There are a few more things you might want to know about matching
operators.  In the code

    $pattern = 'Seuss';
    while (<>) {
        print if /$pattern/;
    }

perl has to re-evaluate C<$pattern> each time through the loop.  If
C<$pattern> won't be changing, use the C<//o> modifier, to only
perform variable substitutions once.  If you don't want any
substitutions at all, use the special delimiter C<m''>:

    $pattern = 'Seuss';
    m'$pattern'; # matches '$pattern', not 'Seuss'

The global modifier C<//g> allows the matching operator to match
within a string as many times as possible.  In scalar context,
successive matches against a string will have C<//g> jump from match
to match, keeping track of position in the string as it goes along.
You can get or set the position with the C<pos()> function.
For example,

    $x = "cat dog house"; # 3 words
    while ($x =~ /(\w+)/g) {
        print "Word is $1, ends at position ", pos $x, "\n";
    }

prints

    Word is cat, ends at position 3
    Word is dog, ends at position 7
    Word is house, ends at position 13

A failed match or changing the target string resets the position.  If
you don't want the position reset after failure to match, add the
C<//c>, as in C</regexp/gc>.

In list context, C<//g> returns a list of matched groupings, or if
there are no groupings, a list of matches to the whole regexp.  So

    @words = ($x =~ /(\w+)/g);  # matches,
                                # $word[0] = 'cat'
                                # $word[1] = 'dog'
                                # $word[2] = 'house'

=head2 Search and replace

Search and replace is perform using C<s/regexp/replacement/modifiers>.
The C<replacement> is a Perl double quoted string that replaces in the
string whatever is matched with the C<regexp>.  The operator C<=~> is
also used here to associate a string with C<s///>.  If matching
against C<$_>, the S<C<$_ =~> > can be dropped.  If there is a match,
C<s///> returns the number of substitutions made, otherwise it returns
false.  Here are a few examples:

    $x = "Time to feed the cat!";
    $x =~ s/cat/hacker/;   # $x contains "Time to feed the hacker!"
    $y = "'quoted words'";
    $y =~ s/^'(.*)'$/$1/;  # strip single quotes,
                           # $y contains "quoted words"

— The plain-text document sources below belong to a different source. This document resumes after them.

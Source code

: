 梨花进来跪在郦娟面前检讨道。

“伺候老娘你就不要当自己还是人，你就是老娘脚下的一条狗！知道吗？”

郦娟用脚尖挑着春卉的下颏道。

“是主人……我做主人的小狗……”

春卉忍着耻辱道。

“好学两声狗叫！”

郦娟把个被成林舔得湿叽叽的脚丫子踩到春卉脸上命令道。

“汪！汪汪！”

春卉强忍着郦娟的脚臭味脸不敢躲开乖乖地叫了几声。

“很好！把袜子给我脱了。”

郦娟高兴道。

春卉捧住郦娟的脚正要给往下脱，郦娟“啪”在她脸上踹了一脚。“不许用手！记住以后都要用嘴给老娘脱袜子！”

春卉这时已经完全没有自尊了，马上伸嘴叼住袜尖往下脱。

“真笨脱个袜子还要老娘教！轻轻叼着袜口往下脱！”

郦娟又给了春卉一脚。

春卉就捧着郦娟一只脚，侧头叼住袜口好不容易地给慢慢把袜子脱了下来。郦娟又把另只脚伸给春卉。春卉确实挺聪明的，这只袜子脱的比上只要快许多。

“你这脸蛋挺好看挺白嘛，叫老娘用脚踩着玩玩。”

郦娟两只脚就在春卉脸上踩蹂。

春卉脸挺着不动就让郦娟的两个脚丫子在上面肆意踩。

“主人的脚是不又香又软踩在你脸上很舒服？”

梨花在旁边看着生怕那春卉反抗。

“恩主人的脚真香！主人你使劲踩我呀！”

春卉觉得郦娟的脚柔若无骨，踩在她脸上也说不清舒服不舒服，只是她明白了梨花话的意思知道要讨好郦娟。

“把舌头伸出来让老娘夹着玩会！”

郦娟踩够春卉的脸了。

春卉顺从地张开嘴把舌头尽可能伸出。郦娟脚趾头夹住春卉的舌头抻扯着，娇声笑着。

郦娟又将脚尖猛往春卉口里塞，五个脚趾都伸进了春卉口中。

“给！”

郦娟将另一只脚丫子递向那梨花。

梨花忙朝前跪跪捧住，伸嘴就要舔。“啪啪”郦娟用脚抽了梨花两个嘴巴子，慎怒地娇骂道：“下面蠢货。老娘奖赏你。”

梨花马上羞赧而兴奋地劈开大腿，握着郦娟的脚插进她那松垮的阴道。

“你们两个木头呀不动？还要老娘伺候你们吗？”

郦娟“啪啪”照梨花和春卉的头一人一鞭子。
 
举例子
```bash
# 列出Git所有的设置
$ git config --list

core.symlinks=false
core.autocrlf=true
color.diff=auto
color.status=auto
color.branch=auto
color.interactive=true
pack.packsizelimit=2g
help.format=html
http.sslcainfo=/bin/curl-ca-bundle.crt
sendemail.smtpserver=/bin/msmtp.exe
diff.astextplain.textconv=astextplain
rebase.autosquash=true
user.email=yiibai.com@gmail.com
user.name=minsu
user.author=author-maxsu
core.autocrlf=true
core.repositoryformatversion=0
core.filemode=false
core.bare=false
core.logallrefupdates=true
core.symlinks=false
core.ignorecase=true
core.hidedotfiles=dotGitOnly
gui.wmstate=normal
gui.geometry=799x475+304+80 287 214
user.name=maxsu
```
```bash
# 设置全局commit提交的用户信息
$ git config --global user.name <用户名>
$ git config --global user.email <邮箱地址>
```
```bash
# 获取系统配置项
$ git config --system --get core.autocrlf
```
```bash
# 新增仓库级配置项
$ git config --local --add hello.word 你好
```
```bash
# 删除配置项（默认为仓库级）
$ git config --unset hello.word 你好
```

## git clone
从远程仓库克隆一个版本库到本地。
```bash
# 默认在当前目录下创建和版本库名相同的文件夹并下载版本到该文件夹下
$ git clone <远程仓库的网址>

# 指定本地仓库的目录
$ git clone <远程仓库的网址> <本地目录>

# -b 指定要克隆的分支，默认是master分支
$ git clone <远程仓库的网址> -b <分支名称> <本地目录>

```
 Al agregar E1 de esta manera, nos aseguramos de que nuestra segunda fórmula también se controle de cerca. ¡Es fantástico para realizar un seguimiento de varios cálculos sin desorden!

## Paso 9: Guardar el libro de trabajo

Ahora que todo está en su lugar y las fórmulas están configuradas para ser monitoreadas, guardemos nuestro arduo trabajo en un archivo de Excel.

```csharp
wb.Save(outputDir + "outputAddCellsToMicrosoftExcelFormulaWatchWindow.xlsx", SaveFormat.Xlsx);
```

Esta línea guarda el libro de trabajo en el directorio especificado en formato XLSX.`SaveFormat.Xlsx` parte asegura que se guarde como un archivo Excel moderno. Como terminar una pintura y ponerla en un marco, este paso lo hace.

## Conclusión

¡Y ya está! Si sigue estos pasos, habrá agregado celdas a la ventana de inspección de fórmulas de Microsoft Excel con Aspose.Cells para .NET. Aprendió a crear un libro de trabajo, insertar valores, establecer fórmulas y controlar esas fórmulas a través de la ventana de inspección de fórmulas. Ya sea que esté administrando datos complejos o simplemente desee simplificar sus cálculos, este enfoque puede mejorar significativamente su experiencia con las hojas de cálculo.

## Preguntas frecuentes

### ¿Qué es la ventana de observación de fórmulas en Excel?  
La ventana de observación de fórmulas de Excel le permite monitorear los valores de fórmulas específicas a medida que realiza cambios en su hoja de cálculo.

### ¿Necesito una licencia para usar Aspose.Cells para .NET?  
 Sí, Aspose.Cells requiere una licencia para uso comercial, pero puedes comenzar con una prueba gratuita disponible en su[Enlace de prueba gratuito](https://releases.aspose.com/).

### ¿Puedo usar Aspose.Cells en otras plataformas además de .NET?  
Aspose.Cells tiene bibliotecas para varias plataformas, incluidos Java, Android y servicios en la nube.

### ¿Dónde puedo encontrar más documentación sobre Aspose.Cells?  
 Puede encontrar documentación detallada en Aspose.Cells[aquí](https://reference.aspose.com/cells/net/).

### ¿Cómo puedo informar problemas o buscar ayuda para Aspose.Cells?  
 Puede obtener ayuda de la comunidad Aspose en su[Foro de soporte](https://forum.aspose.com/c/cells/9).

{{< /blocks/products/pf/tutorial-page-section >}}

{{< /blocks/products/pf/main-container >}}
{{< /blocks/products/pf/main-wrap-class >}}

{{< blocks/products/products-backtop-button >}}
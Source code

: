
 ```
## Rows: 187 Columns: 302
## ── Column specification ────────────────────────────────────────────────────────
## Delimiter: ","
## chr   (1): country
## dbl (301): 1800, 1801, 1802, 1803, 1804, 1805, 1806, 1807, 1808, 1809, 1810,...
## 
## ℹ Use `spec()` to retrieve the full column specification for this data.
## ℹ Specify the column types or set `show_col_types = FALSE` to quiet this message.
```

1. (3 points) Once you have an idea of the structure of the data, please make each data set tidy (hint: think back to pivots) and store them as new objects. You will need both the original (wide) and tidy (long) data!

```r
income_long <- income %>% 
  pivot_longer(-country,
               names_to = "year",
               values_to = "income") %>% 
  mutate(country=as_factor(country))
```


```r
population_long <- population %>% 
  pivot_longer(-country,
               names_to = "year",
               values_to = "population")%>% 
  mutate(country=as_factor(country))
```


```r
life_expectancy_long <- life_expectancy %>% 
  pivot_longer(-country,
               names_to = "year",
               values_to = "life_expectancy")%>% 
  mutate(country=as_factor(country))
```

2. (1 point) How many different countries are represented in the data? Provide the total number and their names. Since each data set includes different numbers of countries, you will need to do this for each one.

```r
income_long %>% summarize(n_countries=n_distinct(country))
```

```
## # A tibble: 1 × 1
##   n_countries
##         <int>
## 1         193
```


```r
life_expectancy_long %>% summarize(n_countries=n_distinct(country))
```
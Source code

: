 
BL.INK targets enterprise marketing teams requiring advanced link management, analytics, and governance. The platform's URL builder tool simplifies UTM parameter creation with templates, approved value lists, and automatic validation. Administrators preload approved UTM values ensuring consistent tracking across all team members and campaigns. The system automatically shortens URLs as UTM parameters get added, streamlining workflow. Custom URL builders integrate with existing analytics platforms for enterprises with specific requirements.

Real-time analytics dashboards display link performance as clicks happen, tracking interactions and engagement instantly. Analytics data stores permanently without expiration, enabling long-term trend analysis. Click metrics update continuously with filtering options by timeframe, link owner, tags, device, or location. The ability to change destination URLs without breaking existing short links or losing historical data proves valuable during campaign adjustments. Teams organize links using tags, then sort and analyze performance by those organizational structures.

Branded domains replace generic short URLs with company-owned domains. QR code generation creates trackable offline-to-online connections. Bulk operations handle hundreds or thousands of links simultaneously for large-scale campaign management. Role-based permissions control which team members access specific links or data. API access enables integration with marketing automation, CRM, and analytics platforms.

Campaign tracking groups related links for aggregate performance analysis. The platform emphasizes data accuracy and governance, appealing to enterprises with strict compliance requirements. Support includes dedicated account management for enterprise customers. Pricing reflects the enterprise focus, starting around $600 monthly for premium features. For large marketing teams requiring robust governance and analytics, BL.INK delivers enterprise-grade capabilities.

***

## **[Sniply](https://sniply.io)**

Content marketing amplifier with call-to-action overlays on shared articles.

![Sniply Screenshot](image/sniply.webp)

With the C<s///> operator, the matched variables C<$1>, C<$2>, etc.
are immediately available for use in the replacement expression. With
the global modifier, C<s///g> will search and replace all occurrences
of the regexp in the string:

    $x = "I batted 4 for 4";
    $x =~ s/4/four/;   # $x contains "I batted four for 4"
    $x = "I batted 4 for 4";
    $x =~ s/4/four/g;  # $x contains "I batted four for four"

The evaluation modifier C<s///e> wraps an C<eval{...}> around the
replacement string and the evaluated result is substituted for the
matched substring.  This counts character frequencies in a line:

    $x = "the cat";
    $x =~ s/(.)/$chars{$1}++;$1/eg;  # final $1 replaces char with itself
    print "frequency of '$_' is $chars{$_}\n"
        foreach (sort {$chars{$b} <=> $chars{$a}} keys %chars);

This prints

    frequency of 't' is 2
    frequency of 'e' is 1
    frequency of ' ' is 1
    frequency of 'h' is 1
    frequency of 'a' is 1
    frequency of 'c' is 1

C<s///> can use other delimiters, such as C<s!!!> and C<s{}{}>, and
even C<s{}//>.  If single quotes are used C<s'''>, then the regexp and
replacement are treated as single quoted strings.

=head2 The split operator

C<split /regexp/, string> splits C<string> into a list of substrings
and returns that list.  The regexp determines the character sequence
that C<string> is split with respect to.  For example, to split a
string into words, use

    $x = "Calvin and Hobbes";
    @words = split /\s+/, $x;  # $word[0] = 'Calvin'
                               # $word[1] = 'and'
                               # $word[2] = 'Hobbes'

If the empty regexp C<//> is used, the string is split into individual
characters.  If the regexp has groupings, then list produced contains
the matched substrings from the groupings as well:

    $x = "/usr/bin";
    @parts = split m!(/)!, $x;  # $parts[0] = ''
                                # $parts[1] = '/'
                                # $parts[2] = 'usr'
                                # $parts[3] = '/'
                                # $parts[4] = 'bin'

Since the first character of $x matched the regexp, C<split> prepended
an empty initial element to the list.

=head1 BUGS

None.

=head1 SEE ALSO

This is just a quick start guide.  For a more in-depth tutorial on
regexps, see L<perlretut> and for the reference page, see L<perlre>.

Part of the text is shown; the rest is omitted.